(Beginning of THE INPUT)

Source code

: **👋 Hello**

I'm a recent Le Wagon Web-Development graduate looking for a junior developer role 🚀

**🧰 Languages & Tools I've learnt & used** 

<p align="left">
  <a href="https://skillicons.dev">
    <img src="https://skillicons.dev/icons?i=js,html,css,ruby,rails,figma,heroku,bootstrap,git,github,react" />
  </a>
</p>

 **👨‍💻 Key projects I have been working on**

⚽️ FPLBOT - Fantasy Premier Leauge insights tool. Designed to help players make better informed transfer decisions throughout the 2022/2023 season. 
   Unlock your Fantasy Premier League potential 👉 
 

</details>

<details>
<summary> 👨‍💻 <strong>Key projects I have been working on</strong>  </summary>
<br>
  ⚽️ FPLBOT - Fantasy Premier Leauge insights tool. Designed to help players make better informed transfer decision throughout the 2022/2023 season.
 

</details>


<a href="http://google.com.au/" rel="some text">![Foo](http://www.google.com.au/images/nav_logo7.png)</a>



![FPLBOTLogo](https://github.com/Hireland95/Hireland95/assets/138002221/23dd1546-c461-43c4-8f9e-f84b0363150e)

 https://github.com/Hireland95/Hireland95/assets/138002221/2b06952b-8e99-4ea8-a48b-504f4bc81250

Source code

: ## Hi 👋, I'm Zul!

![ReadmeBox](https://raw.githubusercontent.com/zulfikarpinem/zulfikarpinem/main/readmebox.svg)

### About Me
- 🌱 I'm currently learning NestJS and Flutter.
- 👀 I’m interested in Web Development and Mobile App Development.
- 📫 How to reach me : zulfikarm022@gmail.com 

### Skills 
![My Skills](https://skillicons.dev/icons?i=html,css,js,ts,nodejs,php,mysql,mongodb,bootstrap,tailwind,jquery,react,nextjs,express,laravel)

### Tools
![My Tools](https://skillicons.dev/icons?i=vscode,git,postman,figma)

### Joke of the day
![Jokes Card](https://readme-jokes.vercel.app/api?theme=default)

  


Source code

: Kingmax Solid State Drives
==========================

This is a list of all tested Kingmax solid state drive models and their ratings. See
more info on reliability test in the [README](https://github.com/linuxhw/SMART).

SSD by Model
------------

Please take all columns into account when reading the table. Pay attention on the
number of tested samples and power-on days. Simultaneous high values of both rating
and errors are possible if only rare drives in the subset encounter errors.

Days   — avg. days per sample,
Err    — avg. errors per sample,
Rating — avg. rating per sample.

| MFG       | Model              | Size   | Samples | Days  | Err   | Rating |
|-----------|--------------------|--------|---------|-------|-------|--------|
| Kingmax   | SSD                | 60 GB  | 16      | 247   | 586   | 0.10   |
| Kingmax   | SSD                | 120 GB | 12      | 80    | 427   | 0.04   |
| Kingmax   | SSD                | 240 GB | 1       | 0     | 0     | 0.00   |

(End of THE INPUT)

■ **PROBLEM**
All of the entries above need to be output again exactly.

■ **FINISHED EXERCISE**
Source code

: **👋 Hello**

I'm a recent Le Wagon Web-Development graduate looking for a junior developer role 🚀

**🧰 Languages & Tools I've learnt & used** 

<p align="left">
  <a href="https://skillicons.dev">
    <img src="https://skillicons.dev/icons?i=js,html,css,ruby,rails,figma,heroku,bootstrap,git,github,react" />
  </a>
</p>

 **👨‍💻 Key projects I have been working on**

⚽️ FPLBOT - Fantasy Premier Leauge insights tool. Designed to help players make better informed transfer decisions throughout the 2022/2023 season. 
   Unlock your Fantasy Premier League potential 👉 
 

</details>

<details>
<summary> 👨‍💻 <strong>Key projects I have been working on</strong>  </summary>
<br>
  ⚽️ FPLBOT - Fantasy Premier Leauge insights tool. Designed to help players make better informed transfer decision throughout the 2022/2023 season.
 

</details>


<a href="http://google.com.au/" rel="some text">![Foo](http://www.google.com.au/images/nav_logo7.png)</a>



![FPLBOTLogo](https://github.com/Hireland95/Hireland95/assets/138002221/23dd1546-c461-43c4-8f9e-f84b0363150e)

 https://github.com/Hireland95/Hireland95/assets/138002221/2b06952b-8e99-4ea8-a48b-504f4bc81250

Source code

: ## Hi 👋, I'm Zul!

![ReadmeBox](https://raw.githubusercontent.com/zulfikarpinem/zulfikarpinem/main/readmebox.svg)

### About Me
- 🌱 I'm currently learning NestJS and Flutter.
- 👀 I’m interested in Web Development and Mobile App Development.
- 📫 How to reach me : zulfikarm022@gmail.com 

### Skills 
![My Skills](https://skillicons.dev/icons?i=html,css,js,ts,nodejs,php,mysql,mongodb,bootstrap,tailwind,jquery,react,nextjs,express,laravel)

### Tools
![My Tools](https://skillicons.dev/icons?i=vscode,git,postman,figma)

### Joke of the day
![Jokes Card](https://readme-jokes.vercel.app/api?theme=default)

  


Source code

: Kingmax Solid State Drives
==========================

This is a list of all tested Kingmax solid state drive models and their ratings. See
more info on reliability test in the [README](https://github.com/linuxhw/SMART).

SSD by Model
------------

Please take all columns into account when reading the table. Pay attention on the
number of tested samples and power-on days. Simultaneous high values of both rating
and errors are possible if only rare drives in the subset encounter errors.

Days   — avg. days per sample,
Err    — avg. errors per sample,
Rating — avg. rating per sample.

| MFG       | Model              | Size   | Samples | Days  | Err   | Rating |
|-----------|--------------------|--------|---------|-------|-------|--------|
| Kingmax   | SSD                | 60 GB  | 16      | 247   | 586   | 0.10   |
| Kingmax   | SSD                | 120 GB | 12      | 80    | 427   | 0.04   |
| Kingmax   | SSD                | 240 GB | 1       | 0     | 0     | 0.00   |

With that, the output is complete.